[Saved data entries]
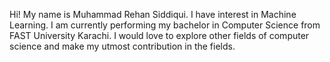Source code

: Hi! My name is Muhammad Rehan Siddiqui.
I have interest in Machine Learning.
I am currently performing my bachelor in Computer Science from FAST University Karachi.
I would love to explore other fields of computer science and make my utmost contribution in the fields.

[WHAT YOU HAVE TO DO] Copy the records exactly; no image should appear in the result.

[RESULT]
Source code

: Hi! My name is Muhammad Rehan Siddiqui.
I have interest in Machine Learning.
I am currently performing my bachelor in Computer Science from FAST University Karachi.
I would love to explore other fields of computer science and make my utmost contribution in the fields.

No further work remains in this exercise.